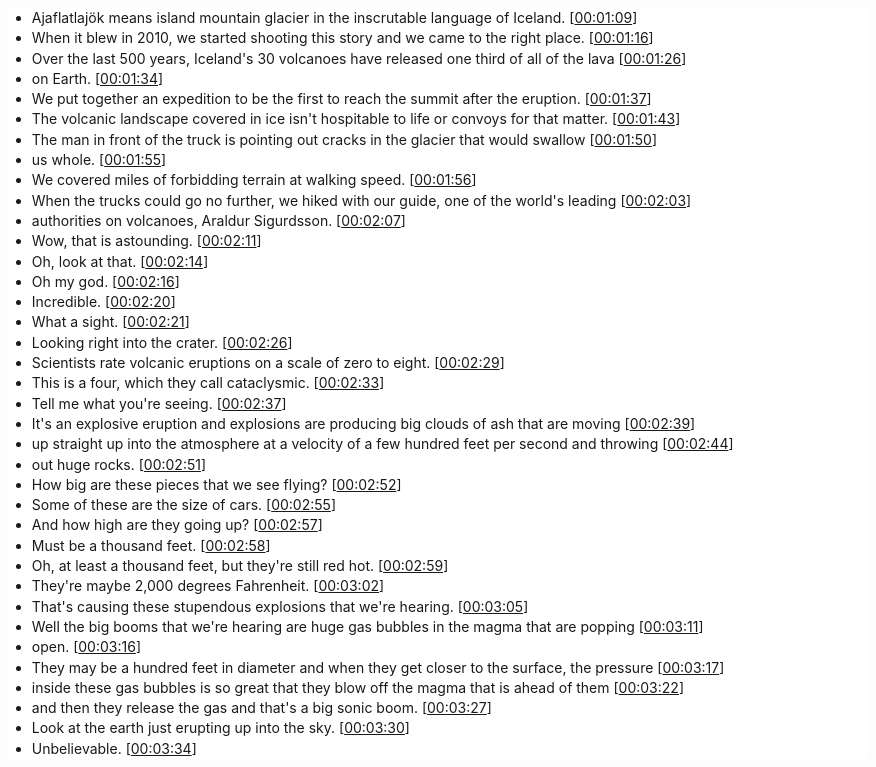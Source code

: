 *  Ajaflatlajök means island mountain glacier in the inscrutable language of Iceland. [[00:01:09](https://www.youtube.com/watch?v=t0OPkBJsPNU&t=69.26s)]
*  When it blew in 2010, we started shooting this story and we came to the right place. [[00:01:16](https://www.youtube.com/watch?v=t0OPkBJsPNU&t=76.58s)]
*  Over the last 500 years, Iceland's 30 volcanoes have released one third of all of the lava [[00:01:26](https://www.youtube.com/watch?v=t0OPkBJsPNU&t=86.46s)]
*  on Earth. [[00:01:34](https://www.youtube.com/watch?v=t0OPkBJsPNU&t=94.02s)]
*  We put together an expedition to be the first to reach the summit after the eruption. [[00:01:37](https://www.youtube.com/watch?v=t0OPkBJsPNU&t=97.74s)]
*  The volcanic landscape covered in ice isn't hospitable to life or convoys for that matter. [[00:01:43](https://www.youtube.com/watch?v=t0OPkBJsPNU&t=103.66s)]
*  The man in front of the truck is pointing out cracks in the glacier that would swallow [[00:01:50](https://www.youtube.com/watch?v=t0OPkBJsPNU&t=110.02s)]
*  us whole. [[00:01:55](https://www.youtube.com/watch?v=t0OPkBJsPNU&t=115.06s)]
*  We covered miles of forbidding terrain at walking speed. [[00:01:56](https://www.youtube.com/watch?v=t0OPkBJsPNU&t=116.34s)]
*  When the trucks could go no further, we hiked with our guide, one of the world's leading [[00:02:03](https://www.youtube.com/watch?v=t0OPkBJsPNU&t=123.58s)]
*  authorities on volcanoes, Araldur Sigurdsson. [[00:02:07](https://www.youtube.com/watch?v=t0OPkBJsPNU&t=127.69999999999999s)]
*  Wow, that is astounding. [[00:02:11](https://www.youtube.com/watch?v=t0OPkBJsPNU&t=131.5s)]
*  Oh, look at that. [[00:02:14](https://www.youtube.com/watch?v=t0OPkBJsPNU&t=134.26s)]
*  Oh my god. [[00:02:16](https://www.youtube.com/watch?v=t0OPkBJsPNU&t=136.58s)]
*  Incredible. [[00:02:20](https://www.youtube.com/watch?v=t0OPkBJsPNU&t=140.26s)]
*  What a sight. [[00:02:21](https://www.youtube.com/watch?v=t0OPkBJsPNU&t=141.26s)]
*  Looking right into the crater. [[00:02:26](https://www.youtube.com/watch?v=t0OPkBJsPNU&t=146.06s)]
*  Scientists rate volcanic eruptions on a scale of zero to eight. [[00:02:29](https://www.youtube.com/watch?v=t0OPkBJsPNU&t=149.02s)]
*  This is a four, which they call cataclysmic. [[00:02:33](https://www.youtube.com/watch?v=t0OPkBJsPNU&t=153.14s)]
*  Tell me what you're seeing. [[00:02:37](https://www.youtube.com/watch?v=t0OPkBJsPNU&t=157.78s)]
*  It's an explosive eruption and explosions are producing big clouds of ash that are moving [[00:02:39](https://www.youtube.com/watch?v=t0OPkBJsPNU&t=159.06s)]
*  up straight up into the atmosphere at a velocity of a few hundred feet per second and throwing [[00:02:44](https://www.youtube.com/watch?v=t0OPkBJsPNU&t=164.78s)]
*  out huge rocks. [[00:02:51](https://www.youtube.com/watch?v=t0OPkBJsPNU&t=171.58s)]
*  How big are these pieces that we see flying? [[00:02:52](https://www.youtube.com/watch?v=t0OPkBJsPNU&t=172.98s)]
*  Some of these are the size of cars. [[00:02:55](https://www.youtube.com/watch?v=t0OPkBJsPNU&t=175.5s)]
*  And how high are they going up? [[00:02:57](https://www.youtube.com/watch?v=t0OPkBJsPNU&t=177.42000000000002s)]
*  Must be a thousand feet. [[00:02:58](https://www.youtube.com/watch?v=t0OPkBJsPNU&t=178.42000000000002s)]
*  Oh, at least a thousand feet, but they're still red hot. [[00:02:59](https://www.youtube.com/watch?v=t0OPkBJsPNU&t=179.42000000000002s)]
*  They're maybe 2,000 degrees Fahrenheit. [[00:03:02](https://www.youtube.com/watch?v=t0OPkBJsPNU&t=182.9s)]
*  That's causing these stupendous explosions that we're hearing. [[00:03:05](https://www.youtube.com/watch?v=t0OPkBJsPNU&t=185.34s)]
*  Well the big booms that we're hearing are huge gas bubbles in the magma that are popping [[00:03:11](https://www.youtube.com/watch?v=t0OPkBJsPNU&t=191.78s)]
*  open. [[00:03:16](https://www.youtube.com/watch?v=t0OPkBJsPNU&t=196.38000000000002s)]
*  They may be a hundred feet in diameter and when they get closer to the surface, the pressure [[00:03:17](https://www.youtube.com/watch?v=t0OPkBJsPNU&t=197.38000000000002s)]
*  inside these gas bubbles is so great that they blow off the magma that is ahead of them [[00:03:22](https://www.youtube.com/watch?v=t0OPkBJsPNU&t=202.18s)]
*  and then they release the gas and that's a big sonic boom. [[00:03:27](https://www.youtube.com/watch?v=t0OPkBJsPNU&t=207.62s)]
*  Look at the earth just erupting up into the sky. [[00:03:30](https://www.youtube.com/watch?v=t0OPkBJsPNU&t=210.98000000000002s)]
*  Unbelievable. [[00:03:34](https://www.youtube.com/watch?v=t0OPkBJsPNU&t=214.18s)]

++++++++

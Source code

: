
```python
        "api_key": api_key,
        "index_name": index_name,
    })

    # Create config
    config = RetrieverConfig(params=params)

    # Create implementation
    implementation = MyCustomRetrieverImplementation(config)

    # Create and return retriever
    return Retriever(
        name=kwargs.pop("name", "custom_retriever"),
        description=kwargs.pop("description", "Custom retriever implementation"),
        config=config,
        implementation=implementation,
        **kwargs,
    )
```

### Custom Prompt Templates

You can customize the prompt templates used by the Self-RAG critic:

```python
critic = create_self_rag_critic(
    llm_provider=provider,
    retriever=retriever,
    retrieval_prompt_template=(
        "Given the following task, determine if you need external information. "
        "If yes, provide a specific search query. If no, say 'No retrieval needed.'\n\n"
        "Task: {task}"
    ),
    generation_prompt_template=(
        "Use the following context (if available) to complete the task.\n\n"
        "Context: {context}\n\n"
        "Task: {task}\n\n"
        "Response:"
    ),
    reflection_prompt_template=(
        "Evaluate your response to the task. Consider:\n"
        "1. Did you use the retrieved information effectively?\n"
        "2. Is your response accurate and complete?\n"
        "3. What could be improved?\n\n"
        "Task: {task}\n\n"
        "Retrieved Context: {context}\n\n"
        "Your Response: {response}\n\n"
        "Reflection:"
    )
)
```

++++++++

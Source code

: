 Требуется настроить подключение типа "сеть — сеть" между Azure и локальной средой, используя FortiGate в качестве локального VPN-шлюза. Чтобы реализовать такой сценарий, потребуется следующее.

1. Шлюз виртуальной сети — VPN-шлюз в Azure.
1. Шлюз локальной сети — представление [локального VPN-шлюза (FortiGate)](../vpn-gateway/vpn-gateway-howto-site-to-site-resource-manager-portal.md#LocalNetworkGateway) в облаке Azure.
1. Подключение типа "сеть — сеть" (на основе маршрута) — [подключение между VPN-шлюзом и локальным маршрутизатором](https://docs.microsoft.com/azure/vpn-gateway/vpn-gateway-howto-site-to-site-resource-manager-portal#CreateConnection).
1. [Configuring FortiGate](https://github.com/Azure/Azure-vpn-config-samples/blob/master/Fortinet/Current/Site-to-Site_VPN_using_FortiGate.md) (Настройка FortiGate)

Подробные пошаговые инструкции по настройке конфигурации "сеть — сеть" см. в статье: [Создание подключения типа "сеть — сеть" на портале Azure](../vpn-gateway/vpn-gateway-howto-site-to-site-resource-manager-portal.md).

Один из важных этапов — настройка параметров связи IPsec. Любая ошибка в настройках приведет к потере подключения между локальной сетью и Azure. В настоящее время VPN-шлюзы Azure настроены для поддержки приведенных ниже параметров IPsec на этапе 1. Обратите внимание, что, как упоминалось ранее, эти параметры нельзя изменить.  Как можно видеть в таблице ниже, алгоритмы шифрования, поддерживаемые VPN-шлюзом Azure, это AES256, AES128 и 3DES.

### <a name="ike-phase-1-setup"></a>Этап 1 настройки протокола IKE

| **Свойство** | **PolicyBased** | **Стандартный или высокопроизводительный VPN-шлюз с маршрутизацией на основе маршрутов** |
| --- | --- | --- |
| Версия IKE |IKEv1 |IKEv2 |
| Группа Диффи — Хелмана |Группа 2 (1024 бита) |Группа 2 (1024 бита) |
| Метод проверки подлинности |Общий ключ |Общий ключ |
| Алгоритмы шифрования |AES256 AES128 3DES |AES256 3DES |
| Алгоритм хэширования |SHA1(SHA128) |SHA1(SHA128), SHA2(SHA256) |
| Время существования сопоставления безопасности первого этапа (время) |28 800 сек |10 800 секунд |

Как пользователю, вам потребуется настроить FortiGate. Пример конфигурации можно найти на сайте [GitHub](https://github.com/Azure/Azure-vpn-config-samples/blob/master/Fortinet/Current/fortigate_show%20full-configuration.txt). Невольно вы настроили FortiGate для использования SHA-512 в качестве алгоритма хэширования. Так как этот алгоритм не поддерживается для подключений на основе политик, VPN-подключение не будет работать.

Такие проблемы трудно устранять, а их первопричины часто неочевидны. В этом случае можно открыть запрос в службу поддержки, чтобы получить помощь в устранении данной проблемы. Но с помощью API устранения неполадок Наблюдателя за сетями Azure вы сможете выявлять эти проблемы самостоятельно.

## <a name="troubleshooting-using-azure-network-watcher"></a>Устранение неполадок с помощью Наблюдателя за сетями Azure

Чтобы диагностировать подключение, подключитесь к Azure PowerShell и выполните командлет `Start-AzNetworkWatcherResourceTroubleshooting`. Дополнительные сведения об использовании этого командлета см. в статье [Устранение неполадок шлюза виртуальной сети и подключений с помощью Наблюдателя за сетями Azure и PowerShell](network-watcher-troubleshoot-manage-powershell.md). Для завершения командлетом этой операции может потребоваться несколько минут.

++++++++

◆ **Task requirements**
Copy out, from the material above, each line where the word "виртуальной" is present.

◆ **Written response**
1. Шлюз виртуальной сети — VPN-шлюз в Azure.
Чтобы диагностировать подключение, подключитесь к Azure PowerShell и выполните командлет `Start-AzNetworkWatcherResourceTroubleshooting`. Дополнительные сведения об использовании этого командлета см. в статье [Устранение неполадок шлюза виртуальной сети и подключений с помощью Наблюдателя за сетями Azure и PowerShell](network-watcher-troubleshoot-manage-powershell.md). Для завершения командлетом этой операции может потребоваться несколько минут.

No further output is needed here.